The ‘operation’ would be BLKIF_OP_INDIRECT. The read/write/discard,
etc operation would now be in indirect.op. The indirect.gref points to
a page that is filled with:

struct blkif_request_indirect_entry {
        blkif_sector_t sector_number;
	struct blkif_request_segment seg;
} __attribute__((__packed__));
//16 bytes, so we can fit in a page 256 of these structures.

This means that with the existing 36 slots in the ring (single page)
we can cover: 32 slots * each blkif_request_indirect covers: 256 * 4096
~= 32M. If we don’t want to use indirect descriptor we can still use
up to 4 pages of the request (as it has enough space to contain four
segments and the structure will still be cache-aligned).

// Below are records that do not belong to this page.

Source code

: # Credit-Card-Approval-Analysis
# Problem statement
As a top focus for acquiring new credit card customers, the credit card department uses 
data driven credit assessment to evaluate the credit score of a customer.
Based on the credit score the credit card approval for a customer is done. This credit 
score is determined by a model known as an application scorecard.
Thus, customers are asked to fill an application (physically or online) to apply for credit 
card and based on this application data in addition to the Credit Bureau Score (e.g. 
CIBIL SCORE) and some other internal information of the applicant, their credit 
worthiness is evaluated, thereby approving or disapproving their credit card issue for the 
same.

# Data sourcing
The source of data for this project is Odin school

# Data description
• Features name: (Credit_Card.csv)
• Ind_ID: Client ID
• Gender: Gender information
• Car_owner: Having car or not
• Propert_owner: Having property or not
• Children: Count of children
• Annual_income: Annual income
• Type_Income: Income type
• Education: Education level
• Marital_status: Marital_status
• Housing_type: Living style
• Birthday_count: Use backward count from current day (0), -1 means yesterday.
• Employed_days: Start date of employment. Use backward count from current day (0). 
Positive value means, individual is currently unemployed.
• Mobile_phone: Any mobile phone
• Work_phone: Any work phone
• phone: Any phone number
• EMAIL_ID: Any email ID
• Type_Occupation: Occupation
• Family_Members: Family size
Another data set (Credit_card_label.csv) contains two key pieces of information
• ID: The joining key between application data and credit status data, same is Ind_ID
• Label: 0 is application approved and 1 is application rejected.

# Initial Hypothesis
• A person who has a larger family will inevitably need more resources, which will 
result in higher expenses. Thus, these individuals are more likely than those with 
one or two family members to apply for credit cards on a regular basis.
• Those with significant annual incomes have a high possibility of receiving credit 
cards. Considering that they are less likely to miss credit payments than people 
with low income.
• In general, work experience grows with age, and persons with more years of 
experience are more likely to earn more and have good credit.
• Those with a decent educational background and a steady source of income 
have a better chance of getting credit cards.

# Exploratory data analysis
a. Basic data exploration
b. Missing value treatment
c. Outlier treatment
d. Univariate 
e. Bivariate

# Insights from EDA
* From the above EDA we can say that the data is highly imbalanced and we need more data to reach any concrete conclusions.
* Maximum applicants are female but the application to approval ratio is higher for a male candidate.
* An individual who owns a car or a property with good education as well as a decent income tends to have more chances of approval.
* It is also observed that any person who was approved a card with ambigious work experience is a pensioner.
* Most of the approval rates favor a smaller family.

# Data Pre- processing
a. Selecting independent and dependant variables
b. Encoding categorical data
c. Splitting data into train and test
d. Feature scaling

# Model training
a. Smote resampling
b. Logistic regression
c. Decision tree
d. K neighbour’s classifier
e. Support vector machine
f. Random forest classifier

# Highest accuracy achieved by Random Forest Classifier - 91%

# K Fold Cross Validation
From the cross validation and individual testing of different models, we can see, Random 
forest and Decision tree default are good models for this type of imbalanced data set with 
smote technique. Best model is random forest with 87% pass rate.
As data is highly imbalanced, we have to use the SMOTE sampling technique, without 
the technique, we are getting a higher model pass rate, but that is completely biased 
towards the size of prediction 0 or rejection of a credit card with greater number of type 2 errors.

B). Both the producer (req_* and rsp_*) values are in the same
cache-line. This means that we end up with the same cacheline being
modified by two different guests. Depending on the architecture and
placement of the guest this could be bad - as each logical CPU would
try to write and read from the same cache-line. A mechanism where
the req_* and rsp_ values are separated and on a different cache line
could be used. The value of the correct cache-line and alignment could
be negotiated via XenBus - in case future technologies start using 128
bytes for cache or such. Or the the producer and consumer indexes are in
separate rings. Meaning we have a ‘request ring’ and a ‘response
ring’ - and only the ‘req_prod’, ‘req_event’ are modified in
the ‘request ring’. The opposite (resp_*) are only modified in the
‘response ring’.

C). Similar to B) problem but with a bigger payload. Each
‘blkif_sring_entry’ occupies 112 bytes which does not lend itself
to a nice cache line size. If the indirect descriptors are to be used
for everything we could ‘slim-down’ the blkif_request/response to
be up-to 64 bytes. This means modifying BLKIF_MAX_SEGMENTS_PER_REQUEST
to 5 as that would slim the largest of the structures to 64-bytes.
Naturally this means negotiating a new size of the structure via XenBus.

D). The first picture shows the problem. We now aligning everything
on the wrong cachelines. Worst in ⅓ of the cases we straddle
three cache-lines. We could negotiate a proper alignment for each
request/response structure.

E). The network stack has showed that going in a polling mode does improve
performance. The current mechanism of kicking the guest and or block
backend is not always clear.  [TODO: Konrad to explain it in details]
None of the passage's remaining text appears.